[Saved data entries]
╔══
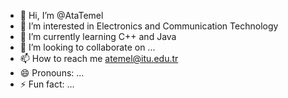 - 👋 Hi, I’m @AtaTemel
- 👀 I’m interested in Electronics and Communication Technology
- 🌱 I’m currently learning C++ and Java
- 💞️ I’m looking to collaborate on ...
- 📫 How to reach me atemel@itu.edu.tr
- 😄 Pronouns: ...
- ⚡ Fun fact: ...

<!---
AtaTemel/AtaTemel is a ✨ special ✨ repository because its `README.md` (this file) appears on your GitHub profile.
You can click the Preview link to take a look at your changes.
--->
╚══
Exercise instructions:
Filter the entries and keep only the lines holding "your".

Solution to this task:
AtaTemel/AtaTemel is a ✨ special ✨ repository because its `README.md` (this file) appears on your GitHub profile.
You can click the Preview link to take a look at your changes.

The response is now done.